Bates hardly seems representative of the typical temperament of Shaftsbury's townspeople. Another native, Jacob Merritt Howard (1805-1871), went on to become a U.S. congressman and senator from Michigan. In 1854, Howard wrote the resolutions on which the Republican Party was founded. He was also instrumental in drafting and passing the 13th Amendment to the Constitution, which Lincoln famously used to free the slaves.

Yet Shaftsbury's best-known inhabitant was probably the poet Robert Frost, who bought an 18th-century stone house in the town in 1920 and lived there until 1929. The house, which now serves as the Robert Frost Stone House Museum, is where the Pulitzer Prize winner penned one of his most famous poems, "Stopping by Woods on a Snowy Evening."

Before Frost's time, locals might have "stopped by" Lake Shaftsbury for a cure for what ailed them: In the 19th century, the area was known as the Vermont Healing Springs. According to historical info from the Vermont Department of Forests, Parks and Recreation, "Mineral waters from the wet meadows were bought and sold for their healing properties. The meadow was later flooded and created a pond, which powered a lumber mill to transport logs harvested from the surrounding forest."

After the millpond dam collapsed circa 1913, the Lake Shaftsbury Corporation built a larger, sturdier dam of earth and concrete, as well as the Lake Shaftsbury Inn and cabins on its shores. In the 1920s, the family of John James, a longtime Shaftsbury resident, purchased the property and turned it into a summer resort. The cabins were lit with hydroelectric power generated by the dam. A springhouse was built over the remaining healing springs. (The state park still has a 0.75-mile nature trail circling Lake Shaftsbury called the Healing Springs Trail.) The property was later converted into Camp Avalon, a girls' summer camp.

In 1974, the State of Vermont bought 100 acres of Shaftsbury's lake and forestland from the James and Matteson families. The latter played a major role in shaping the town's history, with at least five of its members having represented Shaftsbury in the Vermont legislature.

"I was there at the transfer of it [to the state] when Tom Salmon was governor," recalled Resch, of the Bennington Museum. Describing himself as an avid swimmer, Resch admitted he prefers swimming laps in Lake Paran in North Bennington rather than Lake Shaftsbury because the latter is so shallow.

"I remember I swam across it once and touched bottom on each stroke. It's only about three feet deep," he noted. "But it's a lovely place."

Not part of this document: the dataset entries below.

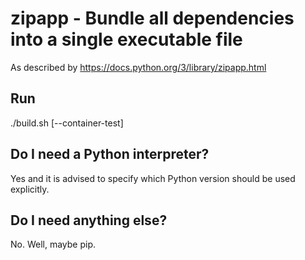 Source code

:# zipapp - Bundle all dependencies into a single executable file

As described by https://docs.python.org/3/library/zipapp.html

## Run

./build.sh [--container-test]

## Do I need a Python interpreter?

Yes and it is advised to specify which Python version should be used explicitly.

## Do I need anything else?

No. Well, maybe pip.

Resch had no recollection of the area being known as the Vermont Healing Springs but suggested contacting Jim White, a retired state forester who worked at Lake Shaftsbury from 1966 until 2006.

White, who had an office in an old farmhouse beside the lake for many years and still lives in the area, admitted he couldn't remember much of the history of the lake or the healing springs. Still, he reflected on his time working at Lake Shaftsbury as "the greatest job in the world.

"I enjoyed almost every day of work," he added. "Nine months a year [the park] was closed, so for nine months a year my dog ran the place."

FYI, dogs on leashes are still welcome on the Healing Trail at Lake Shaftsbury year-round, but not on the picnic area or beach between Memorial Day and Labor Day.*

*Correction, August 24, 2016: An earlier version of this story misstated the dog policy at Lake Shaftsbury State Park.